-- Records for the exercise follows --

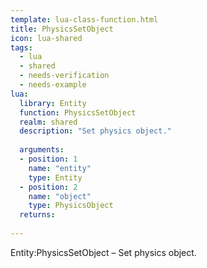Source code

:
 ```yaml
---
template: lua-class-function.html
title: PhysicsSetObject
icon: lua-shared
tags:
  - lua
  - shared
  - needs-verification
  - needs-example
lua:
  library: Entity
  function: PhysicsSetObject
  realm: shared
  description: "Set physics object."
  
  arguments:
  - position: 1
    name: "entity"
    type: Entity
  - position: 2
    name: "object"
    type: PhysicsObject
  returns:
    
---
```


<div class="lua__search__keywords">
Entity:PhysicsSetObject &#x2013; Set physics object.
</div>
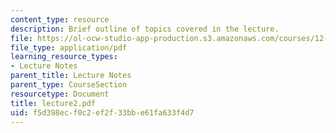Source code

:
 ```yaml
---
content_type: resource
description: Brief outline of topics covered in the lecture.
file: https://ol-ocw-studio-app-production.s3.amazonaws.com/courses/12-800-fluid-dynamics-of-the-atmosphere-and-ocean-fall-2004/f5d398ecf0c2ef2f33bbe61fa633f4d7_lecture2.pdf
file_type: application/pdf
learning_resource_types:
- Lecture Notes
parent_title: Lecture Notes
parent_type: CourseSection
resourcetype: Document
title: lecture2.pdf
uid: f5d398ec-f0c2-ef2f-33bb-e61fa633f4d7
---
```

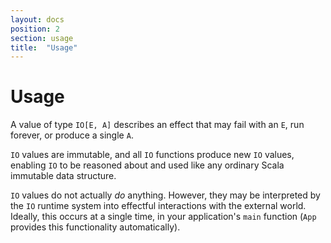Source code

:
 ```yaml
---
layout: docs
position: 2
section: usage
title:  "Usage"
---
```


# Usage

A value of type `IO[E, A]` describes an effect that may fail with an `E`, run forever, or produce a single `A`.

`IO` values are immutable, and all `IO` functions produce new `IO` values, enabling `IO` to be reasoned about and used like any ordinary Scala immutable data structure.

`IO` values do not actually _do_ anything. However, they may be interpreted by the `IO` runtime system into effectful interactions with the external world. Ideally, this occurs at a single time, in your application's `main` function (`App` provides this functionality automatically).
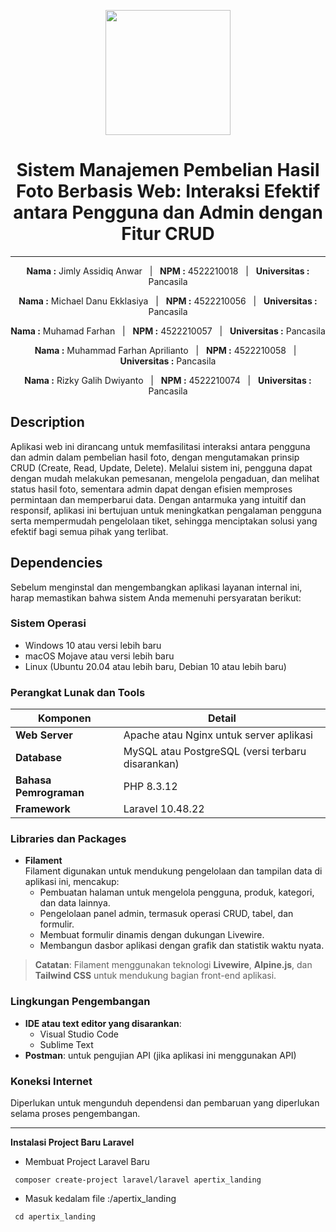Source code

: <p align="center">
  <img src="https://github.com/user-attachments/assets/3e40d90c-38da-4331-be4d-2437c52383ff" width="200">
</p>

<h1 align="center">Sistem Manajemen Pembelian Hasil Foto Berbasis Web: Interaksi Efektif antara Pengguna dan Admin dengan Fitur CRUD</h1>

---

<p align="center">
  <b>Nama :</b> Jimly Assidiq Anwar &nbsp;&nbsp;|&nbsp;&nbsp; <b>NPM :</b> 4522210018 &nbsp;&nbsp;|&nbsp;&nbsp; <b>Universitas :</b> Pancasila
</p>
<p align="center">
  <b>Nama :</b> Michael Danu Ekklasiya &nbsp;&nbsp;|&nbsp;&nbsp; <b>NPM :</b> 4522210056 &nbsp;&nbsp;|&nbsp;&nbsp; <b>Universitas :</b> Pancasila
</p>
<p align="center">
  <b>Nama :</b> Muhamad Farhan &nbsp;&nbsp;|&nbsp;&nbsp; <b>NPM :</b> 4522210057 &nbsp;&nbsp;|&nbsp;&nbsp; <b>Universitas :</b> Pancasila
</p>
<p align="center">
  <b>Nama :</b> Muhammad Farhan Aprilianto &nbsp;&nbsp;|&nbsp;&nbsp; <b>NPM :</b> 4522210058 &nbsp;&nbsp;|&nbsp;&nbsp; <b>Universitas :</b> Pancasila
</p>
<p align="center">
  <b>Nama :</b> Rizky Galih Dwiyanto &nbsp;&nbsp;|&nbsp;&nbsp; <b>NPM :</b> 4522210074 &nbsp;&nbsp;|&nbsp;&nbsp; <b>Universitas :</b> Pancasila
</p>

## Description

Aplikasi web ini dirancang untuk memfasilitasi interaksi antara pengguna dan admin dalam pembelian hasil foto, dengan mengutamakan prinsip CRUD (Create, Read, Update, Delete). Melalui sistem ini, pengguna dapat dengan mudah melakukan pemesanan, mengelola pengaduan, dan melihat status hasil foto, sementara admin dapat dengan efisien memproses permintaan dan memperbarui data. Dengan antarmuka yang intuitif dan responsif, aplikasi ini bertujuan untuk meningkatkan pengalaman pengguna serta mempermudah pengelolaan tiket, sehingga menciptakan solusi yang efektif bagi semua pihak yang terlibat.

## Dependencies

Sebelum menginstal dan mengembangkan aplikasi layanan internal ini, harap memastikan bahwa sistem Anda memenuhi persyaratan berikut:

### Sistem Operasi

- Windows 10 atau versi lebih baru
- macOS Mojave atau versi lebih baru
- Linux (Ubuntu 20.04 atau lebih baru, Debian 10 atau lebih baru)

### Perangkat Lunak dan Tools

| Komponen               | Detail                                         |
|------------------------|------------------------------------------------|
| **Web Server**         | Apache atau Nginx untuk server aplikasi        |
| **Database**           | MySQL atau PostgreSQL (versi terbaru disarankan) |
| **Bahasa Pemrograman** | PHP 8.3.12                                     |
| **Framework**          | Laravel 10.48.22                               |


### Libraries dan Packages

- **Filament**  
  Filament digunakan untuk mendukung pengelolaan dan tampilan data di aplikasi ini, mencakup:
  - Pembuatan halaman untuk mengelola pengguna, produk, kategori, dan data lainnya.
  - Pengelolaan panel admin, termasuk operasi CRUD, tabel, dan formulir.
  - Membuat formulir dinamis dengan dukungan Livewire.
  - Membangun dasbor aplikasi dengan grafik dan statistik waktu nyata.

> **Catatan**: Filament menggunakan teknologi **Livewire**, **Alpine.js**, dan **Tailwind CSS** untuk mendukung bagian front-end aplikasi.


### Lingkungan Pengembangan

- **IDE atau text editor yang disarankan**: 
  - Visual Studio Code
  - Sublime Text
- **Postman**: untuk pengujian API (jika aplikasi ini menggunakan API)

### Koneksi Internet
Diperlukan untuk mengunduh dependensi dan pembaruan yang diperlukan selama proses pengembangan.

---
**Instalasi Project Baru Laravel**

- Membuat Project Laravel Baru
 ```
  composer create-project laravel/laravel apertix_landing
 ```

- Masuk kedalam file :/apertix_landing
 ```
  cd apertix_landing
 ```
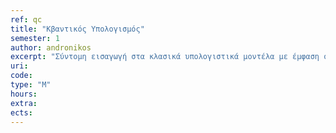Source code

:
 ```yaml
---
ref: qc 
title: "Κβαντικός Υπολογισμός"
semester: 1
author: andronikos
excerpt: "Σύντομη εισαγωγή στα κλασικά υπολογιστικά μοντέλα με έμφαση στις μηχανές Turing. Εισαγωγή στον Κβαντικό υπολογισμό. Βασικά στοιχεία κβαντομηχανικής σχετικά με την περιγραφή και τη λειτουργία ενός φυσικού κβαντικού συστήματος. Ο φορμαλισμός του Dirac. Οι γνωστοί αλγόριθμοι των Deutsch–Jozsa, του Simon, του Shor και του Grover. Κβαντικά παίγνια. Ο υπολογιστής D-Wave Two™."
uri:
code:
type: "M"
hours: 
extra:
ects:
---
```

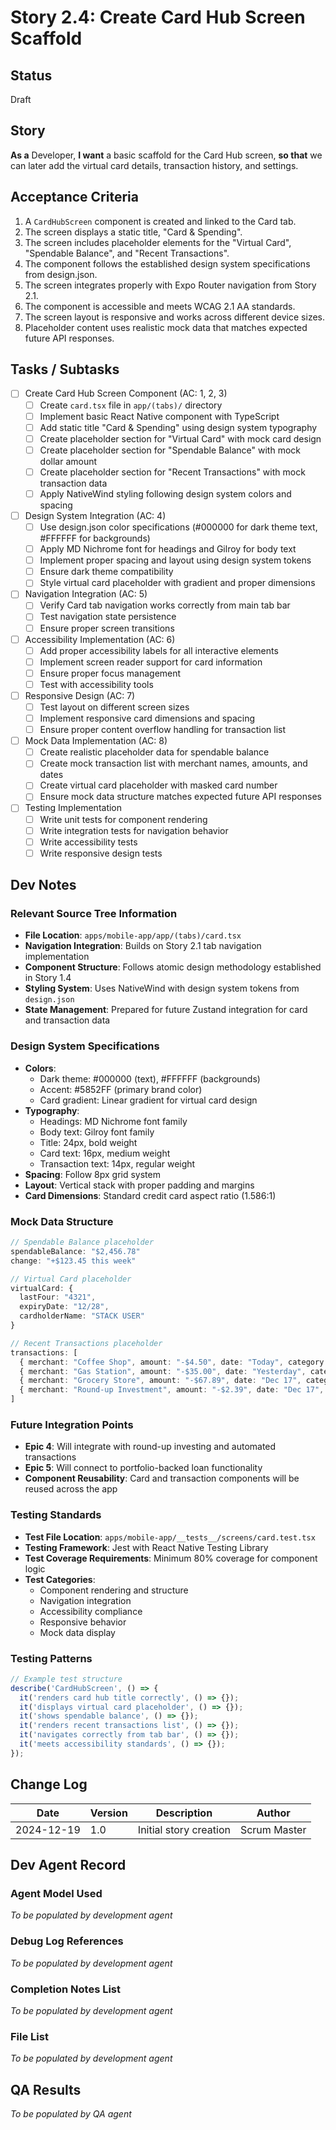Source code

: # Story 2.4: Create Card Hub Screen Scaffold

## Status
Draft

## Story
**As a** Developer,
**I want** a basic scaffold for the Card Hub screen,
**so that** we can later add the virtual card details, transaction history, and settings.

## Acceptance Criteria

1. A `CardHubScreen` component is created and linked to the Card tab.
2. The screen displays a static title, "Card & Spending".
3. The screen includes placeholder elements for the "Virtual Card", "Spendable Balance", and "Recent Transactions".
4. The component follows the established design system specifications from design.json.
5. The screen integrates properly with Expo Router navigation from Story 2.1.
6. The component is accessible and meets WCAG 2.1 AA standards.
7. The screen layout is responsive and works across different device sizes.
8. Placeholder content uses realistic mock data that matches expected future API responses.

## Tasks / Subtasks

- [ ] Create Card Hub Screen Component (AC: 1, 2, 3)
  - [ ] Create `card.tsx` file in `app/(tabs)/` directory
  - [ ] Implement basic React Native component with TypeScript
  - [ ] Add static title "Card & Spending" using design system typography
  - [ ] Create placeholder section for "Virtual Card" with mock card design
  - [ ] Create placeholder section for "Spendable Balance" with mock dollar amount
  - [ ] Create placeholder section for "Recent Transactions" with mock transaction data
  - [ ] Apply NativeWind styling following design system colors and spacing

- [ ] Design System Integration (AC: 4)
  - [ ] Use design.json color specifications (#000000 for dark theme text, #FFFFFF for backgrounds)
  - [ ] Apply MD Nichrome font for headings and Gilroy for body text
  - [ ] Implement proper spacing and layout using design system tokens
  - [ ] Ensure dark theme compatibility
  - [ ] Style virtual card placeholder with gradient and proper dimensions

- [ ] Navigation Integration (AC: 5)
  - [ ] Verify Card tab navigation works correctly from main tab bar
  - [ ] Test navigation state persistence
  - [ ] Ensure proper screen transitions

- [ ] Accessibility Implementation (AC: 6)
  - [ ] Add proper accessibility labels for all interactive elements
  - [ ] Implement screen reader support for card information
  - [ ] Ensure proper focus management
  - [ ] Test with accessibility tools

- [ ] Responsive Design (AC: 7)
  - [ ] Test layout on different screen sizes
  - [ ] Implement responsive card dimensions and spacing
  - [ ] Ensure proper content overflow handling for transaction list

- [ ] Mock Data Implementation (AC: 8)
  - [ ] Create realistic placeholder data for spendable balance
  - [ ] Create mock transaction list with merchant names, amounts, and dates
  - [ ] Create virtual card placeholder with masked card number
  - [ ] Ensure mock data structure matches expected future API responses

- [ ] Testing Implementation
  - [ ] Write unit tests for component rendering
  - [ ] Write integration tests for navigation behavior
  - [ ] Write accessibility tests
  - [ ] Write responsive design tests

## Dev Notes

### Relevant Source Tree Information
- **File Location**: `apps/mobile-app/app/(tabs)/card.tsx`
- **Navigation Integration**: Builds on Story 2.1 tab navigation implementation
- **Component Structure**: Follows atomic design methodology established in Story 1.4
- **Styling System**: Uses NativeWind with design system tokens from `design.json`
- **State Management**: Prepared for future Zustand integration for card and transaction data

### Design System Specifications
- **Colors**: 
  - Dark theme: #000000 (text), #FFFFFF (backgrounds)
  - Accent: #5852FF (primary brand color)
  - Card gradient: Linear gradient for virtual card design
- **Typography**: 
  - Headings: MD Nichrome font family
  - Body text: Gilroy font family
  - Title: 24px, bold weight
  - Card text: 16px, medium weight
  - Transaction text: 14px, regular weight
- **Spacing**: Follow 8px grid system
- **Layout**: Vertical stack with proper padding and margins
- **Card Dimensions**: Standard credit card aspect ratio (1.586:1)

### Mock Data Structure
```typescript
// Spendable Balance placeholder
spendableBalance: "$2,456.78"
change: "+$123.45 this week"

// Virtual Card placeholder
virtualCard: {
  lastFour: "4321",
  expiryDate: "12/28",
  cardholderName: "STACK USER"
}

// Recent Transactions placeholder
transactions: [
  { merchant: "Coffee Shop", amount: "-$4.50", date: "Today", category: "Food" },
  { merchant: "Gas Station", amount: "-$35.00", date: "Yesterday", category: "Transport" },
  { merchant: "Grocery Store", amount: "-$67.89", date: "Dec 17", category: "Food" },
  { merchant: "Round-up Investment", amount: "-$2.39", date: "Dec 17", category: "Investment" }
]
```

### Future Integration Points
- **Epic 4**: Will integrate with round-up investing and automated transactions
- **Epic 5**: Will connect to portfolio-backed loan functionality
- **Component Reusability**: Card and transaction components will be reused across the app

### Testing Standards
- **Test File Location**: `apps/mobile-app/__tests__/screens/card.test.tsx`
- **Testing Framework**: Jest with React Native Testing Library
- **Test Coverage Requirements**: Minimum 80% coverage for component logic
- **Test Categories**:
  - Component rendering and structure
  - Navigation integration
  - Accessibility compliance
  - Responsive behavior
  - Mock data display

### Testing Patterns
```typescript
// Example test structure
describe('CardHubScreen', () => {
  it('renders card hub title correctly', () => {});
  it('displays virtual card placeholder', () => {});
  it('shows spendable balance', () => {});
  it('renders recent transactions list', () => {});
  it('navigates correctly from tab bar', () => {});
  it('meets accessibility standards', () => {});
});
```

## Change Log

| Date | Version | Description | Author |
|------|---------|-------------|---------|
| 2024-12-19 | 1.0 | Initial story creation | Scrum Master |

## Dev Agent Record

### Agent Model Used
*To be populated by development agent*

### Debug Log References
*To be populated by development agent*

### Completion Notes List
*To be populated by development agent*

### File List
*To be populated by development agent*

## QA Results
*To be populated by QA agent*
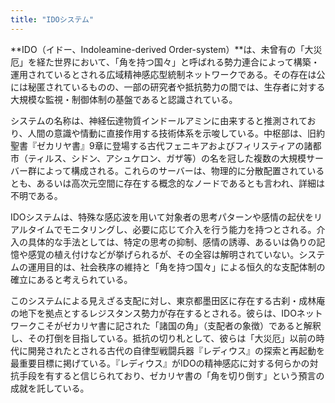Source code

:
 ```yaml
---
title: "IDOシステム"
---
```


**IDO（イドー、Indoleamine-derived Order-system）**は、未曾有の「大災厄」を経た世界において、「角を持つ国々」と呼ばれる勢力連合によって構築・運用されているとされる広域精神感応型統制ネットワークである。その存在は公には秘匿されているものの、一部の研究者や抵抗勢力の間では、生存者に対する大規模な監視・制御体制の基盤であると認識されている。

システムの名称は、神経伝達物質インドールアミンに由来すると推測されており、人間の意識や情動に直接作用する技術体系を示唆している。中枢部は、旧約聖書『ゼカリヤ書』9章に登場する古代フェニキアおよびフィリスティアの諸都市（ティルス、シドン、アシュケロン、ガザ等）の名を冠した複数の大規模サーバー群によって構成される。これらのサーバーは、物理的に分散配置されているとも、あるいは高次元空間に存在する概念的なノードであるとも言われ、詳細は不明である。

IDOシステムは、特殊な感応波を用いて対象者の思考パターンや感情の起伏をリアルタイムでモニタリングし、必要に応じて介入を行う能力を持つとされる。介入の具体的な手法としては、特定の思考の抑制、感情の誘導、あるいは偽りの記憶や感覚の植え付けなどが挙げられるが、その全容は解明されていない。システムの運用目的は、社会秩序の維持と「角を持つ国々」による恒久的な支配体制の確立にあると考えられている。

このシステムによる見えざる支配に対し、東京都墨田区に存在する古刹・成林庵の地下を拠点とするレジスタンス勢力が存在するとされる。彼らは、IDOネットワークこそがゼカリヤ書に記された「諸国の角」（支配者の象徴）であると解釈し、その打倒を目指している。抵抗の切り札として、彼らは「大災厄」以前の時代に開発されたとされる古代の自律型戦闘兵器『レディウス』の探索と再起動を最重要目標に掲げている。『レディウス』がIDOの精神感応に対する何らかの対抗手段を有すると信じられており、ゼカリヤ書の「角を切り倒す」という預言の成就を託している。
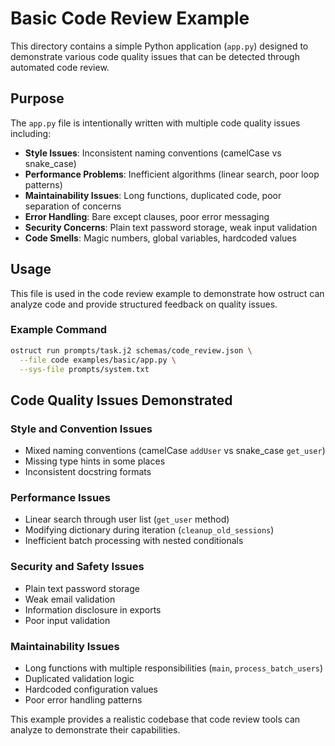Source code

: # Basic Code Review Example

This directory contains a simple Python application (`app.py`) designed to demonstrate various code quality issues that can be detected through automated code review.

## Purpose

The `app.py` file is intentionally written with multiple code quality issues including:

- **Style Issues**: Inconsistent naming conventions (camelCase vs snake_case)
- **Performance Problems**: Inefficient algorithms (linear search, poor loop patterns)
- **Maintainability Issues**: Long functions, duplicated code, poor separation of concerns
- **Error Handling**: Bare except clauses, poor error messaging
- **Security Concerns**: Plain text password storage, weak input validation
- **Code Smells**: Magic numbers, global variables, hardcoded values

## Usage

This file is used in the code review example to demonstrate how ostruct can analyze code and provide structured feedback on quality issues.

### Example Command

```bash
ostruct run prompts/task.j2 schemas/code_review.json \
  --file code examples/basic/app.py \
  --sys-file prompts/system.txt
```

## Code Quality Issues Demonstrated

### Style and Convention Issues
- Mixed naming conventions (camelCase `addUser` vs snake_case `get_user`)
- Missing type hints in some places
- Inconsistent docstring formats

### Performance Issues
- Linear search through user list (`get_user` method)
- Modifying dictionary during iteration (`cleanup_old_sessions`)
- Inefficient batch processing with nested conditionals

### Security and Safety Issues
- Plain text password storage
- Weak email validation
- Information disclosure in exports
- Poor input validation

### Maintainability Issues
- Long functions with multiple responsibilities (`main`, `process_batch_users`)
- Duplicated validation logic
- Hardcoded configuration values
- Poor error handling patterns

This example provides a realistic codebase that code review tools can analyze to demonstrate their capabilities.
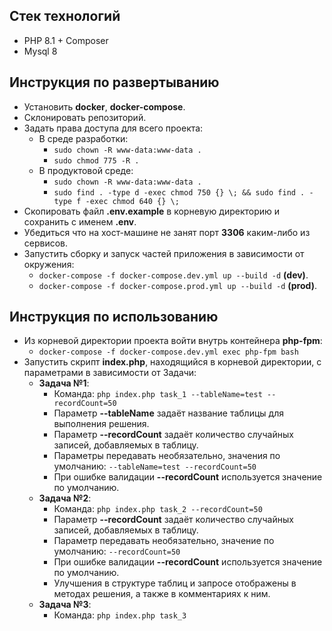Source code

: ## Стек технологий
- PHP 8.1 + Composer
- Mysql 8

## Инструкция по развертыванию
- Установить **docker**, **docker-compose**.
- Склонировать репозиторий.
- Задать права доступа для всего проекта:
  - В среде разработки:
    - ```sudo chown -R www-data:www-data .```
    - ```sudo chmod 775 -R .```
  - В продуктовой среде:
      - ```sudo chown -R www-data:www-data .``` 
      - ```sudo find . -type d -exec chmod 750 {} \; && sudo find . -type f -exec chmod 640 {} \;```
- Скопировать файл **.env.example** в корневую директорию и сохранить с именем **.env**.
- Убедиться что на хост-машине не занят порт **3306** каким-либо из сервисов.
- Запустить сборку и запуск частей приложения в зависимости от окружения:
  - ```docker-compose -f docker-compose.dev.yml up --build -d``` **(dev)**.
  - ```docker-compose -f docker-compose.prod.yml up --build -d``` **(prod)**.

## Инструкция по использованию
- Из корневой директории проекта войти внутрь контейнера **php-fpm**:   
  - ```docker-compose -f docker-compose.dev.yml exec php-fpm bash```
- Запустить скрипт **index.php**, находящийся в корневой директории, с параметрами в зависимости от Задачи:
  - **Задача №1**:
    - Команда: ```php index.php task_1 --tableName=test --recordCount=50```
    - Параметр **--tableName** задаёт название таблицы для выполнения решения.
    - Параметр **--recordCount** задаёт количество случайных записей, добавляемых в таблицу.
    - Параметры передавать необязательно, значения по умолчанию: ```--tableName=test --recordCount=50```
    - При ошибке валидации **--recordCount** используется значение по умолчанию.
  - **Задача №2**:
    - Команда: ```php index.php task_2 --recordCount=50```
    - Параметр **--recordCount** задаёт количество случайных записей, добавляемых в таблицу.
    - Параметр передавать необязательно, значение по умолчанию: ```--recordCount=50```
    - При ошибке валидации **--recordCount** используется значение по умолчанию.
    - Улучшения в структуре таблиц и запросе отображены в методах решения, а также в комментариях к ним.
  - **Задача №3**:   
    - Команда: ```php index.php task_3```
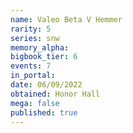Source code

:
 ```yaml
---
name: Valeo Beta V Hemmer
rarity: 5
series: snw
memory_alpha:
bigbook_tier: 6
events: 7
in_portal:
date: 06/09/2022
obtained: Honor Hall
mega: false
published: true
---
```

-- Records for the exercise concluded --

### Goal of the exercise
How many lines in the entries above hold the word "using"? Reply with the number by itself.

### Exercise result
2